2 Kullback-Leibler Divergence

This quantity aims to measure the difference between two probability distributions. It is not however symmetrical and is thus not a valid distance metric between probability distributions. It can be interpreted as the information lost when \(q\) is used to approximate \(p\).

\[D_{KL}(p||q) = H_q(p) - H(p) =\mathbb E_{p} \Bigg [ \log \frac{p(X)}{q(X)} \Bigg] = \sum p(x) \log \frac{p(x)}{q(x)}\]

It is also known as relative entropy (difference of cross and self entropy).

Most explanations of KL divergence opt for a more information theoretic intuition which is, at least for me, harder to grasp. However, there also exists a rather neat statistical interpretation in terms of the likelihood that I found in Shlens (2014) and is also present in Jordan (n.d.).

2.1 Statistical interpretation of KL divergence

Say we have a discrete set of outcomes, and a candidate model \(q\) for the true underlying distribution. The probability of observing the histogram counts \(\mathbf c\) according to our model follows a multinomial distribution: \[ L \propto \prod_{i} q_i ^{c_i}\]

But this shrinks multiplicatively as the number of observations grows, so we normalise it to an : \[ \bar L \propto \prod_{i} q_i ^{\frac{c_i}{n}}\]

As we approach infinitely many measurements, \(\frac{c_i}{n} \rightarrow p_i\) by the law of large numbers and, \[ D_{KL}(p \| q) = - \log \bar L \]

Succinctly put, the KL divergence is the asymptotic value of the negative log “average” likelihood under a model \(q\) for data actually from \(p\).
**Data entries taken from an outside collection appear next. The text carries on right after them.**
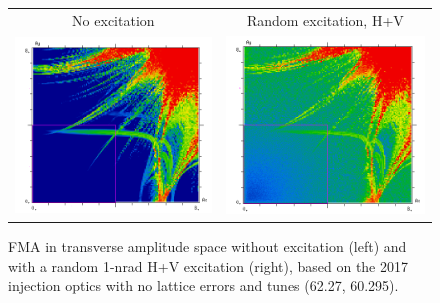\documentclass[aps
,prstab
,reprint
,longbibliography
,preprintnumbers
,showkeys
,amsfonts,amssymb,amsmath
,floatfix
]{revtex4-1}
\newlength{\fmawidth}
\begin{document}
\begin{figure}
  \begin{tabular}{cc}
    No excitation & Random excitation, H+V \\
    \includegraphics[width=\fmawidth]{2017injnocolc15o+19_6noerru_dp0_amp.png} &
    \includegraphics[width=\fmawidth]{2017injnocolc15o+19_6noerruranadthv_1nrad_dp0_amp.png} \\
  \end{tabular}
  \caption{FMA in transverse amplitude space without excitation (left)
    and with a random 1-nrad H+V excitation (right), based on the 2017
    injection optics with no lattice errors and tunes (62.27,
    60.295).}
  \label{fig:ran2017fmaamp}
\end{figure}
\end{document}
If we just consider an unnormalised average likelihood \(\prod_{i} q_i ^{\frac{c_i}{n}} \rightarrow \prod_{i} q_i ^{p_i}\), its negative logarithm yields the cross entropy. The two differ only by a constant, the entropy of \(q\).

As Jordan (n.d.) says > Minimizing the KL divergence to the empirical distribution is equivalent to maximizing the likelihood.

2.2 Properties of KL divergence

It satisifes:

\(D_{KL}(p|| q) \geq 0\)
\(D_{KL} (p|| q) = 0 \iff p=q\)
\(D_{KL} (p|| q) \neq D_{KL} (q || p)\) in general

2.2.1 Proof: KL divergence \(KL(q\|p)\) is nonnegative

Recall the inequality \(\log t \leq t -1\)

\[\begin{align*} \log \frac {p(x)} {q(x)} &\leq \frac{p(x)} {q(x)} -1 \quad \forall x \\ \\ \int q(x) \left(\log \frac {p(x)} { q(x)} \right) dx &\leq \int q(x) \left( \frac {p(x)} { q(x)} -1 \right) dx \\ &\leq \int p(x) dx - \int q(x) dx \\ &\leq 1 - 1 \\ &\leq 0 \\ \end{align*}\]

Thus, \[KL(q || p) = -\int q(x) \left(\log \frac {p(x)} { q(x)} \right) dx \geq 0\]

2.2.2 Proof of analytical form of KLD between simple MVNs

We want to show: \[\textcolor{purple}{ { \text{KL}\left(\mathcal{N}\left((\mu_1, \ldots, \mu_k)^\mathsf{T}, \operatorname{diag} (\sigma_1^2, \ldots, \sigma_k^2)\right) \parallel \mathcal{N}\left(\mathbf{0}, \mathbf{I}\right)\right) = {1 \over 2} \sum_{i=1}^k (\sigma_i^2 + \mu_i^2 - \ln(\sigma_i^2) - 1)}}\]

Since \(\Sigma = diag(\sigma^2_1, \dots, \sigma^2_k)\), \(|\Sigma| = \prod_{i=1}^{k} \sigma^2_i\) and \(\Sigma^{-1} = diag\Big(\frac{1}{\sigma^2_1},\dots, \frac{1}{\sigma^2_k}\Big)\)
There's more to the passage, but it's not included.